As a user, I don't want to have to remember any UUIDs, when I have a name that's handy

@Steve Martinelli (stevemar)

1. the docs can be updated
2. if use
$ openstack group set mygroup --group-domain mydomain --domain newdomain

the --group-domain can have impact about the other cmd.
What's more, when you want to change domain for the second time or more, please look at #7

3.As a user, I don't want to have to remember any UUIDs.
You need't remember uuid, because you can run some cmd to get it.

Group NAMES are DOMAIN SCOPED.

If you are referring to a group NAME, you need to specify what DOMAIN it lives in.
Having users look up UUIDs is wrong.

We will be adding an option to lookup a domain.

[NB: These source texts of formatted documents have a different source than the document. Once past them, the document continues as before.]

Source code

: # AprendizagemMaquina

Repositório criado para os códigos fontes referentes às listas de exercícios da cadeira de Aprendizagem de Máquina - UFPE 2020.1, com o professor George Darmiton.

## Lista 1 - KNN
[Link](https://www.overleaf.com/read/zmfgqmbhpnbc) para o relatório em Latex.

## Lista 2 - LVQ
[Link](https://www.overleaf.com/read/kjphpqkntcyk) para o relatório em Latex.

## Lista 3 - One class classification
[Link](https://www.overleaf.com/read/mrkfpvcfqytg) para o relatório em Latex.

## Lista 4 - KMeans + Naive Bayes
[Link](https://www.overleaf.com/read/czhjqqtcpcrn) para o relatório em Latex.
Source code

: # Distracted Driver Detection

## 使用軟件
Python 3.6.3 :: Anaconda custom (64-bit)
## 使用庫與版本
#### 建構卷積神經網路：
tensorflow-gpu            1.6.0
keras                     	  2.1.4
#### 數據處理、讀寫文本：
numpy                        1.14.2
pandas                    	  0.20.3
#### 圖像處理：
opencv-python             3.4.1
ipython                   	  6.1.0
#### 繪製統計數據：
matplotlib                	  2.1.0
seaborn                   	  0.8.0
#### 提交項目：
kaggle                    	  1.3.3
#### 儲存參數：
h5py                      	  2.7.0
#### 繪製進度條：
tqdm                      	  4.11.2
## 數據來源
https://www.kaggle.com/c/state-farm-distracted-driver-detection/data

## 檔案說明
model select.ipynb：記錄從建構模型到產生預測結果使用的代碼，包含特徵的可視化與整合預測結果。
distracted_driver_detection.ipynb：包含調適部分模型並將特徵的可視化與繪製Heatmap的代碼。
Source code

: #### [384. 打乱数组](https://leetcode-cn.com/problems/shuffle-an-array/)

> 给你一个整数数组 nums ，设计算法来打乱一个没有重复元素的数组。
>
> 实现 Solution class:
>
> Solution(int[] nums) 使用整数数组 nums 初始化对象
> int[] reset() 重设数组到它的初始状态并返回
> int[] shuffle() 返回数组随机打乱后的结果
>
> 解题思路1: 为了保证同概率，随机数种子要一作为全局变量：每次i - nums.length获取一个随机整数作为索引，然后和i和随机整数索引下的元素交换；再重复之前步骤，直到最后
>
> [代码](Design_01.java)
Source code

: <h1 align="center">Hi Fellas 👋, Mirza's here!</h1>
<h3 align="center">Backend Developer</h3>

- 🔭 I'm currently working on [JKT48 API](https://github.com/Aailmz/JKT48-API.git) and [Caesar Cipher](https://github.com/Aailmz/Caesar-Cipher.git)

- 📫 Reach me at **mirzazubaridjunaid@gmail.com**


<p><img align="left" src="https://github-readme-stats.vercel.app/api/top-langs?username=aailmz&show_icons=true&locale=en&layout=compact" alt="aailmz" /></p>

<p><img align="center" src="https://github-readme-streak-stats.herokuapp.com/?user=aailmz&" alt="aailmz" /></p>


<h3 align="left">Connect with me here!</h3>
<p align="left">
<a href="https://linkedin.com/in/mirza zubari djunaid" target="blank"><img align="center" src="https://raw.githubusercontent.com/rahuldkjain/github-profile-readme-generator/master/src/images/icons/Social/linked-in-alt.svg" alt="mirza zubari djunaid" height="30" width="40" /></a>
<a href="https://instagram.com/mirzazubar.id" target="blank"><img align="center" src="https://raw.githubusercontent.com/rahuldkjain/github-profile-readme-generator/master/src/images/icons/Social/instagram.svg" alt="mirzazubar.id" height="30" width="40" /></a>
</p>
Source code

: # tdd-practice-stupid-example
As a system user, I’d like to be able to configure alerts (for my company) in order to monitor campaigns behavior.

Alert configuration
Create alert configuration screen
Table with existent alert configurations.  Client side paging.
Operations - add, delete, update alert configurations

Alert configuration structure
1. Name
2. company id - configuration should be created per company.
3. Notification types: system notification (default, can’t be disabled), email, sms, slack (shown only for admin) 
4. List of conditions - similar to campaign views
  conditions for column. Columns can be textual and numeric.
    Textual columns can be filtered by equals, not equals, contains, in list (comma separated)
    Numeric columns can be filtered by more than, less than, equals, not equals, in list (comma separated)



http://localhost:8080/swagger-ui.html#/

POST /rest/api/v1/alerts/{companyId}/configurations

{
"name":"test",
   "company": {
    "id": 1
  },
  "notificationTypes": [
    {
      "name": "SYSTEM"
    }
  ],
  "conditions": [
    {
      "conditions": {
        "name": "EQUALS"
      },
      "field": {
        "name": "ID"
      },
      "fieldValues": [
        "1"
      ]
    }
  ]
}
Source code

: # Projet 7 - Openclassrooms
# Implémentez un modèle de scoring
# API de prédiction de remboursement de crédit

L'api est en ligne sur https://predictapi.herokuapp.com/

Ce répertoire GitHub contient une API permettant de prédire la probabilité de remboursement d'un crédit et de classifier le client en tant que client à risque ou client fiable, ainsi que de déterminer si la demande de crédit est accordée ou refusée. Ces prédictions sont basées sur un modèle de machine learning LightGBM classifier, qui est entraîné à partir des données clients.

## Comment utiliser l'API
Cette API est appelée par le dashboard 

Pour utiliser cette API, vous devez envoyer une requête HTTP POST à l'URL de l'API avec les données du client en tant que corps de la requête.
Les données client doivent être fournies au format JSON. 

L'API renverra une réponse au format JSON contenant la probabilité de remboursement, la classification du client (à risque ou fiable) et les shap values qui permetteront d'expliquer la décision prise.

I strongly suggest you read the Identity APIs http://specs.openstack.org/openstack/keystone-specs/api/v3/identity-api-v3.html#groups-v3-groups

This is a deeper change than just OSC. Below is an attempt to twiddle both the description and the domain_id.

    $ curl -k -X PATCH -H 'Content-type: application/json' -H 'X-Auth-Token: password' -d '{ "group": { "description": "Group1 for BB (edited)", "domain_id": "f5cc062ba0ee4ce1814b35d606b4babc" } }' https://keystone.example.com:35357/v3/groups/92304e27d95d47db9fe804c97348cf6c

    {
        "error": {
            "code": 400,
            "message": "Cannot change Domain ID",
            "title": "Bad Request"
        }
    }

The request is caught by V3Controller::_require_matching_domain_id().

Domains are containers of Groups and Users, I don't agree allowing change of Domain for Group/User.

I don't see a logical point of allowing it, it would just cause unexpected behavior in the system. Allowing this would result to an implicit cross domain role assignment.

If you want to move the group to a different, this needs to be some sort of a transfer workflow. Domain ID are immutable for Group and User to maintain data integrity.